Thanks everyone and Simon/Ian especially for the event management : 110 miles just ticked over as I rolled under HPC. The afternoon sun was great, as was the route and the alternative cake stop. A couple of us noticed how funny it was to come back the reverse London-Brighton route in daylight and feel the traffic tension slowly rise.

Hope everyone got home ok,
Cheers,
Thom.


----------



## ianrauk (20 Aug 2011)

Thank you all for coming. It was a great ride and a great day with great company. A nice and speedy ride to Petworth for lunch and a beer and back again. The peleton splitting at Box Hill, some heading back to Central London and 4 of use up and over Box Hill and on to SE London.

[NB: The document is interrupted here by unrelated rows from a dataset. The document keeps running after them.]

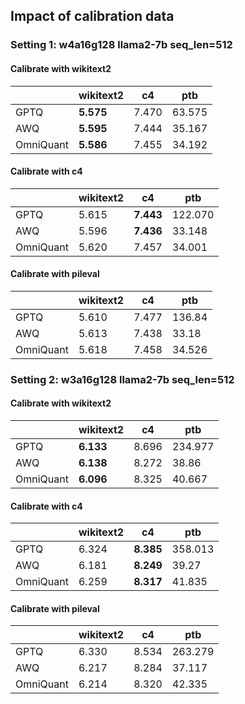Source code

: ## Impact of calibration data

### Setting 1: w4a16g128 llama2-7b seq_len=512

#### Calibrate with wikitext2

|        | wikitext2 | c4   | ptb    |
|--------|-----------|------|--------|
| GPTQ   | **5.575** | 7.470 | 63.575 |
| AWQ    | **5.595** | 7.444 | 35.167 |
| OmniQuant | **5.586** | 7.455 | 34.192 |

#### Calibrate with c4

|        | wikitext2 | c4    | ptb     |
|--------|-----------|-------|---------|
| GPTQ   | 5.615     | **7.443** | 122.070 |
| AWQ    | 5.596     | **7.436** | 33.148  |
| OmniQuant | 5.620     | 7.457 | 34.001  |

#### Calibrate with pileval

|        | wikitext2 | c4    | ptb     |
|--------|-----------|-------|---------|
| GPTQ   | 5.610     | 7.477 | 136.84  |
| AWQ    | 5.613     | 7.438 | 33.18   |
| OmniQuant | 5.618     | 7.458 | 34.526  |


### Setting 2: w3a16g128 llama2-7b seq_len=512

#### Calibrate with wikitext2

|        | wikitext2 | c4   | ptb      |
|--------|-----------|------|----------|
| GPTQ    | **6.133** | 8.696 | 234.977  |
| AWQ    | **6.138** | 8.272 | 38.86    |
| OmniQuant | **6.096** | 8.325 | 40.667   |

#### Calibrate with c4

|        | wikitext2 | c4    | ptb      |
|--------|-----------|-------|----------|
| GPTQ   | 6.324     | **8.385** | 358.013  |
| AWQ    | 6.181     | **8.249** | 39.27    |
| OmniQuant | 6.259     | **8.317** | 41.835   |


#### Calibrate with pileval

|        | wikitext2 | c4    | ptb     |
|--------|-----------|-------|---------|
| GPTQ   | 6.330     | 8.534 | 263.279 |
| AWQ    | 6.217     | 8.284 | 37.117  |
| OmniQuant | 6.214     | 8.320 | 42.335  |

*Here's* the Garmin stats...
130 miles for the day. Once again thanks all and hope to see you for September Ride which will be the Olympic Road Route.


----------



## Davywalnuts (20 Aug 2011)

Excellant lil route that, good stretch of the legs!

Not quite sure of the scenery as I was either wiping sweat from my eyes with ALL them hills or going too fast to look around. But of what I saw, quite fab, manymany thanks!


----------



## User10571 (20 Aug 2011)

If anyone who was on today's ride is struggling to get to sleep tonight, it'll most likely be because of some uncommon wickedness on your part, in a previous life, for which you are now facing the consequences. Like some tortured character in a dark corner of a Bosch or Breughel painting.

The rest of us will sleep. Each like an infant pressed into the softness of its mother's bosom. Very soon, I suspect.

Back to the ride:

*Ahem*
The Hills. 
There seemed to be rather a lot of them. 
In fact, did we have _all_ of them, by any chance? 
At times it certainly felt that way.

I am astonished at my rolling average showing 15.1 mph - given the amount of hillage involved - I was expecting it to show _much_ less.

Does anyone have the stats for how much climbing we did today? Please.


I'm also showing 119.16 miles on today's trip meter (I've rounded it off to 120+ by taking the other bike for a ride to the supermarket)
That's 119 miles of cycling in very fine company, for which I'll thank you all, and Dellzeqq in particular for the plotting and doing the _Le Patron_ bit.

Have I mentioned the hills on today's ride?

Editiness: Oh, and Henfold fishing place is an excellent venue for a tea and CAKE stop!


----------



## Davywalnuts (20 Aug 2011)

iZaP said:


> Sorry Ian, gotta pull out.
> 
> Still haven't really sorted out my tyres after the fnrttc...



I have a pair of nearly new 700x23c ridged tyres if you want?


----------



## gbs (20 Aug 2011)

Especially thanks to to Simon and Ian for leading and organising - we had a very good day and to every body for the good company and for hanging around for the backmarkers.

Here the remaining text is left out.